28 Şubat Süreci'nin 10. yılı münasebetiyle yaptığı açıklamadır:
ÇETELERLE DEVLET YÖNETİLMEZ
Türk siyasi hayatına post-modern darbe olarak geçen, adını 18 maddelik irtica ile mücadele kararlarının çıktığı Milli Güvenlik Kurulu toplantısından alan, siyaset ve toplum hayatında çok derin izler bırakan 28 Şubat Sürecinin üzerinden 10 yıl geçti. Siyasi, ekonomik ve sosyal hayatı felç eden, sürecin Türkiyeye bedeli çok ağır oldu. Ülke siyasi ve ekonomik buhranlara sürüklendi, iktidar dışardan müdahaleyle el değiştirdi, yolsuzluk ekonomisi altın devrini yaşadı, bankaların içi boşaltıldı, ülkeyi 140 milyar dolara mal oldu. Ama ne yazık ki, tüm bunlara rağmen 28 Şubatın hesabı sorulmadı henüz, hiç kimse yargılanmadı. Bugün aktörlerinin birçoğu köşesine çekildi, isimleri unutulmaya yüz tuttu, ancak etkileri bugün bile hissedilmektedir. Çok acıdır ki, ülkeyi krizden krize sürükleyen 28 Şubatçılar yargılanmadı. Şilinin gösterdiği demokratik duruşu Türkiyede göstermeli ve tüm darbe ve ihtilalleri yapanlar yargılamalıdır.
28 Şubat doğrudan doğruya devlete, devletin kurumlarına, devletin itibarına ve bu ülkenin halkının devletle uyumlu bir şekilde yaşama arzu ve iradesine yapılmış bir hareket olmuştur. Bu itibarla 28 Şubat sürecinde en büyük darbeyi devlet ve devletiyle uyumlu bir şekilde yaşamaya çalışan millet yemiştir.
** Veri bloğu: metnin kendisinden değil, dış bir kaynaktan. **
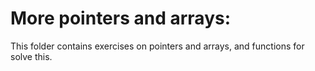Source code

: # More pointers and arrays:

This folder contains exercises on pointers and arrays, and functions for solve this.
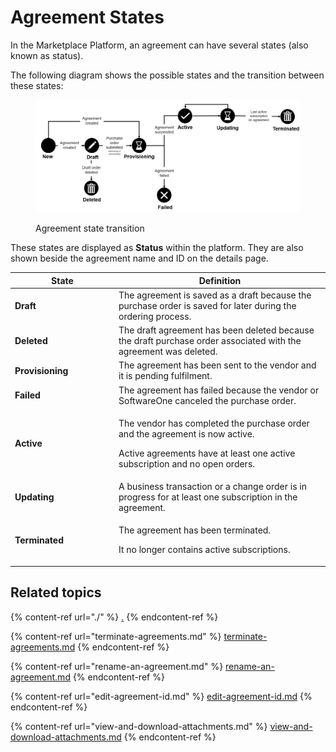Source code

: # Agreement States

In the Marketplace Platform, an agreement can have several states (also known as status).&#x20;

The following diagram shows the possible states and the transition between these states:

<figure><img src="../../../.gitbook/assets/Agreements (3).png" alt=""><figcaption><p>Agreement state transition</p></figcaption></figure>

These states are displayed as **Status** within the platform. They are also shown beside the agreement name and ID on the details page.

<table data-full-width="false"><thead><tr><th width="152">State</th><th>Definition</th></tr></thead><tbody><tr><td><strong>Draft</strong></td><td>The agreement is saved as a draft because the purchase order is saved for later during the ordering process.</td></tr><tr><td><strong>Deleted</strong></td><td>The draft agreement has been deleted because the draft purchase order associated with the agreement was deleted.</td></tr><tr><td><strong>Provisioning</strong></td><td>The agreement has been sent to the vendor and it is pending fulfilment.</td></tr><tr><td><strong>Failed</strong></td><td>The agreement has failed because the vendor or SoftwareOne canceled the purchase order.</td></tr><tr><td><strong>Active</strong></td><td><p>The vendor has completed the purchase order and the agreement is now active.</p><p></p><p>Active agreements have at least one active subscription and no open orders.</p></td></tr><tr><td><strong>Updating</strong></td><td>A business transaction or a change order is in progress for at least one subscription in the agreement.</td></tr><tr><td><strong>Terminated</strong></td><td><p>The agreement has been terminated. </p><p></p><p>It no longer contains active subscriptions.</p></td></tr></tbody></table>

## Related topics

{% content-ref url="./" %}
[.](./)
{% endcontent-ref %}

{% content-ref url="terminate-agreements.md" %}
[terminate-agreements.md](terminate-agreements.md)
{% endcontent-ref %}

{% content-ref url="rename-an-agreement.md" %}
[rename-an-agreement.md](rename-an-agreement.md)
{% endcontent-ref %}

{% content-ref url="edit-agreement-id.md" %}
[edit-agreement-id.md](edit-agreement-id.md)
{% endcontent-ref %}

{% content-ref url="view-and-download-attachments.md" %}
[view-and-download-attachments.md](view-and-download-attachments.md)
{% endcontent-ref %}
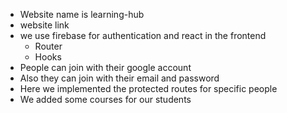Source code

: - Website name is learning-hub
- website link
- we use firebase for authentication and react in the frontend
  - Router
  - Hooks
- People can join with their google account
- Also they can join with their email and password
- Here we implemented the protected routes for specific people
- We added some courses for our students
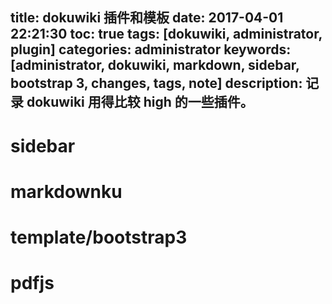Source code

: title: dokuwiki 插件和模板
date: 2017-04-01 22:21:30
toc: true
tags: [dokuwiki, administrator, plugin]
categories: administrator
keywords: [administrator, dokuwiki, markdown, sidebar, bootstrap 3, changes, tags, note]
description: 记录 dokuwiki 用得比较 high 的一些插件。
---

# sidebar

# markdownku

# template/bootstrap3

# pdfjs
Bundan dolayı bu süreci destekleyen başta 9. Cumhurbaşkanı Süleyman Demirel olmak üzere tüm kişi ve kuruluşları tarih affetmeyecek, özür dilemedikleri müddetçe vicdanları hep kara olacaktır.
28 Şubatın aktörleri bugün unutulmaya yüz tutmuştur. Ancak özellikle iki grup hala ülkeyi kaosa götürecek tezgahların peşinden koşmaktadırlar. Bunlar bazı STKlar ve bazı medya kuruluşlarıdır. Özellikle 28 Şubat sürecinde medya bu işin tetikçisi olmuştur. Medyada yer alan çarşaf çarşaf manşetler, zinde kuvvetleri müdahaleye çağırmışlardır.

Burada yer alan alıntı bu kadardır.